RALEIGH – Staring blankly across the room at the Stanley Cup, Rasmus Andersson didn’t try hiding the mix of emotions swirling in his head.
Four wins away from hoisting hockey’s most prized trophy, and he’s grieving the man who helped get him there.
Two days after the high of clinching the Western Conference title with his Golden Knights, he was hit by the news that his longtime agent, Claude Lemieux, was found dead.
Understandable then, that while he sat to talk to a trio of scribes on the eve of his first Stanley Cup final, Andersson wasn’t his bubbly self.
“Yeah, it's been tough,” said Andersson, staring blankly ahead at the Stanley Cup on the other side of the room.
“Of course, I’m really happy sitting here. But do I wish with all my heart that Claude was going to be here with us? Yes.”
He’s proud. And he’s shattered.
He’s living the dream. And he’s living a nightmare.

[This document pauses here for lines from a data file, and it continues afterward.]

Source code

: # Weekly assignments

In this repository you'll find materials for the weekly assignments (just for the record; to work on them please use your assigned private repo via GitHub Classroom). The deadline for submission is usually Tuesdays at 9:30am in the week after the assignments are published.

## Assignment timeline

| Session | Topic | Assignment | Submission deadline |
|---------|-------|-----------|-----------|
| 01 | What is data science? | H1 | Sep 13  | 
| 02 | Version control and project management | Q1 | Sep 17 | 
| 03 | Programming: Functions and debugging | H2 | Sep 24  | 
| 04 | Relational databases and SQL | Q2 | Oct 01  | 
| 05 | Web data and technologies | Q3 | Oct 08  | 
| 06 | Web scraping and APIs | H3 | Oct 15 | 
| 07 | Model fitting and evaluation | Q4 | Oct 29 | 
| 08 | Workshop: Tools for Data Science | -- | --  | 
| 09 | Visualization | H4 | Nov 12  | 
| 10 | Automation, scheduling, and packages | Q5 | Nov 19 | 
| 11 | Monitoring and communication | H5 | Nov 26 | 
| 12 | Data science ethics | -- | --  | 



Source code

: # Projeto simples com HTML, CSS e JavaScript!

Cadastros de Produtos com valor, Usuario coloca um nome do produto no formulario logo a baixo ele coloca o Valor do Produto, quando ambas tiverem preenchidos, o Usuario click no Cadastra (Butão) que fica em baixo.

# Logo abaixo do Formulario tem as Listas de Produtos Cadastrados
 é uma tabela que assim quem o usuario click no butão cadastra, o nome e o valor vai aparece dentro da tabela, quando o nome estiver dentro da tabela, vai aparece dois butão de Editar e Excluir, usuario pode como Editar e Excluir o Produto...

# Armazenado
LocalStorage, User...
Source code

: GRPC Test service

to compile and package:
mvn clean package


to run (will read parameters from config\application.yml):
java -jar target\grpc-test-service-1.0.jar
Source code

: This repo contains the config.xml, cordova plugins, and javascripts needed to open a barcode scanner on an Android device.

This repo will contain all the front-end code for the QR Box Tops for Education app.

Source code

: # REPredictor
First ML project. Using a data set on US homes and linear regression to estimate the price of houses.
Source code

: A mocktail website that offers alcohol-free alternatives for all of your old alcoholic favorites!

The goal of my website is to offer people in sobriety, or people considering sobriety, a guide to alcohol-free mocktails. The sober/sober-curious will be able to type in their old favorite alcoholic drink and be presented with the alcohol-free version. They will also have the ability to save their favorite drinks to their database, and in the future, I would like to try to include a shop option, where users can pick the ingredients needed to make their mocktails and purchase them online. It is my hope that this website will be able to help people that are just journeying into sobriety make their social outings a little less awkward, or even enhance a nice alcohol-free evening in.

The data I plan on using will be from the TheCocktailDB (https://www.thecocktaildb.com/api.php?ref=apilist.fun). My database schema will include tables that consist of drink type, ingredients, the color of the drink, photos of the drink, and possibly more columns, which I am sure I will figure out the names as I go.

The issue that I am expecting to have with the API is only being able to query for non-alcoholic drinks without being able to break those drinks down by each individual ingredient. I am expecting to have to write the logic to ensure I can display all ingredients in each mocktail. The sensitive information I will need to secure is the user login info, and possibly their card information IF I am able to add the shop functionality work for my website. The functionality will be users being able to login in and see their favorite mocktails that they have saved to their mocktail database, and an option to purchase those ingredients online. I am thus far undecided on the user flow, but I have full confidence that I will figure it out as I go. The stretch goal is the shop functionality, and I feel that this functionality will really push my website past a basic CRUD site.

That’s the emotional tightrope the 29-year-old Swedish defenceman is walking, and for a player who has always worn his heart on his sleeve, he couldn’t pretend otherwise.
“The first time I met Claude, I think I was 13 or 14 years old, and he's been there every step of the way,” said Andersson, whose older brother was also signed by Lemieux.
“He was there when I played in Sweden; he was the one who brought me over to Barrie. He was there in the American League. He was there in the NHL. He did my first contract, and he was going to do my next one too. So it's tough. It's been a tough few days.”
Lemieux wasn’t just an agent. He was a presence. A confidant. A dad on the road. A beer after practice. A voice of reason when the media machine started swirling. A straight shooter when Andersson needed honesty more than comfort.
“One of the first things he told me was, ‘the sky’s the limit for you,’” he said.
“He was one of those I could call about just about anything. Almost that safety blanket for me. He’d watch a game and could tell if I was mad, if I played good or bad right away. I miss him dearly.”
The hockey world is still reeling from the news. Days after Lemieux carried the torch into Game 3 of the Eastern Conference Final - smiling, proud - his son found him lifeless in the family’s high-end furniture store. Authorities ruled it a suicide.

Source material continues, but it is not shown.